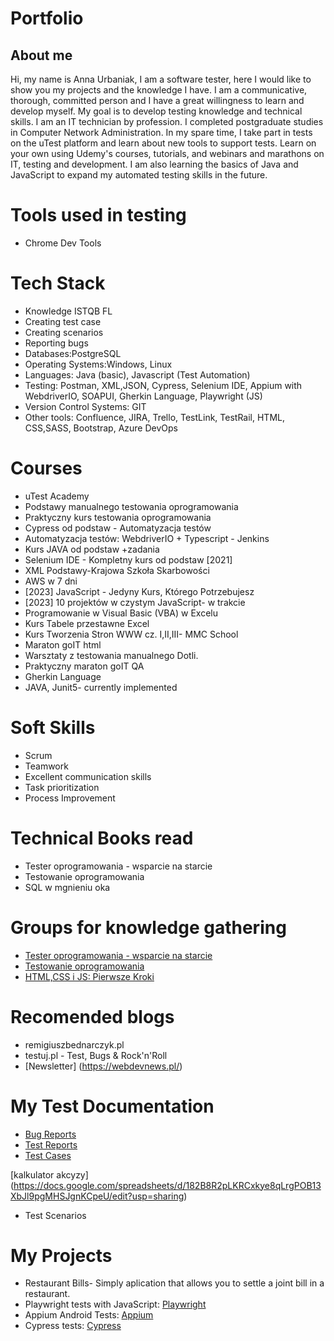 # Portfolio

## About me

Hi, my name is Anna Urbaniak, I am a software tester, here I would like to show you my projects and the knowledge I have. I am a communicative, thorough, committed person and I have a great willingness to learn and develop myself. My goal is to develop testing knowledge and technical skills.
I am an IT technician by profession. I completed postgraduate studies in Computer Network Administration.
In my spare time, I take part in tests on the uTest platform and learn about new tools to support tests.
Learn on your own using Udemy's courses, tutorials, and webinars and marathons on IT, testing and
development. I am also learning the basics of Java and JavaScript to expand my automated testing skills in the future.

# Tools used in testing
  * Chrome Dev Tools

# Tech Stack

* Knowledge ISTQB FL
* Creating test case
* Creating scenarios
* Reporting bugs
* Databases:PostgreSQL
* Operating Systems:Windows, Linux
* Languages: Java (basic), Javascript (Test Automation)
* Testing: Postman, XML,JSON, Cypress, Selenium IDE, Appium with WebdriverIO, SOAPUI, Gherkin Language, Playwright (JS)
* Version Control Systems: GIT
* Other tools: Confluence, JIRA, Trello, TestLink, TestRail, HTML, CSS,SASS, Bootstrap, Azure DevOps

# Courses
* uTest Academy
* Podstawy manualnego testowania oprogramowania
* Praktyczny kurs testowania oprogramowania
* Cypress od podstaw - Automatyzacja testów
* Automatyzacja testów: WebdriverIO + Typescript - Jenkins
* Kurs JAVA od podstaw +zadania
* Selenium IDE - Kompletny kurs od podstaw [2021]
* XML Podstawy-Krajowa Szkoła Skarbowości
* AWS w 7 dni
* [2023] JavaScript - Jedyny Kurs, Którego Potrzebujesz
* [2023] 10 projektów w czystym JavaScript- w trakcie
* Programowanie w Visual Basic (VBA) w Excelu
* Kurs Tabele przestawne Excel
* Kurs Tworzenia Stron WWW cz. I,II,III- MMC School
* Maraton goIT html
* Warsztaty z testowania manualnego Dotli. 
* Praktyczny maraton goIT QA
* Gherkin Language
* JAVA, Junit5- currently implemented

# Soft Skills
* Scrum
* Teamwork
* Excellent communication skills
* Task prioritization
* Process Improvement

# Technical Books read
 * Tester oprogramowania - wsparcie na starcie
 * Testowanie oprogramowania
 * SQL w mgnieniu oka
 
 # Groups for knowledge gathering
* [Tester oprogramowania - wsparcie na starcie](https://www.facebook.com/groups/testeroprogramowania/?ref=group_header)
* [Testowanie oprogramowania](https://www.facebook.com/groups/TestowanieOprogramowania)
* [HTML,CSS i JS: Pierwsze Kroki](https://www.facebook.com/groups/742940452405327/?hoisted_section_header_type=recently_seen&multi_permalinks=6186212858078032)

# Recomended blogs
* remigiuszbednarczyk.pl
* testuj.pl - Test, Bugs & Rock'n'Roll
* [Newsletter] (https://webdevnews.pl/)

# My Test Documentation
* [Bug Reports](https://github.com/annaurbaniak18/annaurbaniak18/tree/main/Zg%C5%82oszenia%20b%C5%82%C4%99d%C3%B3w)
* [Test Reports](https://github.com/annaurbaniak18/annaurbaniak18/tree/main/Raporty)
* [Test Cases](https://github.com/annaurbaniak18/annaurbaniak18/tree/main/Przypadki%20testowe)
 
[kalkulator akcyzy] (https://docs.google.com/spreadsheets/d/182B8R2pLKRCxkye8qLrgPOB13XbJl9pgMHSJgnKCpeU/edit?usp=sharing)
* Test Scenarios

# My Projects

* Restaurant Bills- Simply aplication that allows you to settle a joint bill in a restaurant.
* Playwright tests with JavaScript: [Playwright](https://github.com/annaurbaniak18/Playwright_tests-JS.git)
* Appium Android Tests: [Appium](https://github.com/annaurbaniak18/Appium-android-repository.git)
* Cypress tests: [Cypress](https://github.com/annaurbaniak18/Cypress-tests.git)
+ + + +
In your copy, include every record word for word but no pictures.

 # Portfolio

## About me

Hi, my name is Anna Urbaniak, I am a software tester, here I would like to show you my projects and the knowledge I have. I am a communicative, thorough, committed person and I have a great willingness to learn and develop myself. My goal is to develop testing knowledge and technical skills.
I am an IT technician by profession. I completed postgraduate studies in Computer Network Administration.
In my spare time, I take part in tests on the uTest platform and learn about new tools to support tests.
Learn on your own using Udemy's courses, tutorials, and webinars and marathons on IT, testing and
development. I am also learning the basics of Java and JavaScript to expand my automated testing skills in the future.

# Tools used in testing
  * Chrome Dev Tools

# Tech Stack

* Knowledge ISTQB FL
* Creating test case
* Creating scenarios
* Reporting bugs
* Databases:PostgreSQL
* Operating Systems:Windows, Linux
* Languages: Java (basic), Javascript (Test Automation)
* Testing: Postman, XML,JSON, Cypress, Selenium IDE, Appium with WebdriverIO, SOAPUI, Gherkin Language, Playwright (JS)
* Version Control Systems: GIT
* Other tools: Confluence, JIRA, Trello, TestLink, TestRail, HTML, CSS,SASS, Bootstrap, Azure DevOps

# Courses
* uTest Academy
* Podstawy manualnego testowania oprogramowania
* Praktyczny kurs testowania oprogramowania
* Cypress od podstaw - Automatyzacja testów
* Automatyzacja testów: WebdriverIO + Typescript - Jenkins
* Kurs JAVA od podstaw +zadania
* Selenium IDE - Kompletny kurs od podstaw [2021]
* XML Podstawy-Krajowa Szkoła Skarbowości
* AWS w 7 dni
* [2023] JavaScript - Jedyny Kurs, Którego Potrzebujesz
* [2023] 10 projektów w czystym JavaScript- w trakcie
* Programowanie w Visual Basic (VBA) w Excelu
* Kurs Tabele przestawne Excel
* Kurs Tworzenia Stron WWW cz. I,II,III- MMC School
* Maraton goIT html
* Warsztaty z testowania manualnego Dotli. 
* Praktyczny maraton goIT QA
* Gherkin Language
* JAVA, Junit5- currently implemented

# Soft Skills
* Scrum
* Teamwork
* Excellent communication skills
* Task prioritization
* Process Improvement

# Technical Books read
 * Tester oprogramowania - wsparcie na starcie
 * Testowanie oprogramowania
 * SQL w mgnieniu oka
 
 # Groups for knowledge gathering
* [Tester oprogramowania - wsparcie na starcie](https://www.facebook.com/groups/testeroprogramowania/?ref=group_header)
* [Testowanie oprogramowania](https://www.facebook.com/groups/TestowanieOprogramowania)
* [HTML,CSS i JS: Pierwsze Kroki](https://www.facebook.com/groups/742940452405327/?hoisted_section_header_type=recently_seen&multi_permalinks=6186212858078032)

# Recomended blogs
* remigiuszbednarczyk.pl
* testuj.pl - Test, Bugs & Rock'n'Roll
* [Newsletter] (https://webdevnews.pl/)

# My Test Documentation
* [Bug Reports](https://github.com/annaurbaniak18/annaurbaniak18/tree/main/Zg%C5%82oszenia%20b%C5%82%C4%99d%C3%B3w)
* [Test Reports](https://github.com/annaurbaniak18/annaurbaniak18/tree/main/Raporty)
* [Test Cases](https://github.com/annaurbaniak18/annaurbaniak18/tree/main/Przypadki%20testowe)
 
[kalkulator akcyzy] (https://docs.google.com/spreadsheets/d/182B8R2pLKRCxkye8qLrgPOB13XbJl9pgMHSJgnKCpeU/edit?usp=sharing)
* Test Scenarios

# My Projects

* Restaurant Bills- Simply aplication that allows you to settle a joint bill in a restaurant.
* Playwright tests with JavaScript: [Playwright](https://github.com/annaurbaniak18/Playwright_tests-JS.git)
* Appium Android Tests: [Appium](https://github.com/annaurbaniak18/Appium-android-repository.git)
* Cypress tests: [Cypress](https://github.com/annaurbaniak18/Cypress-tests.git)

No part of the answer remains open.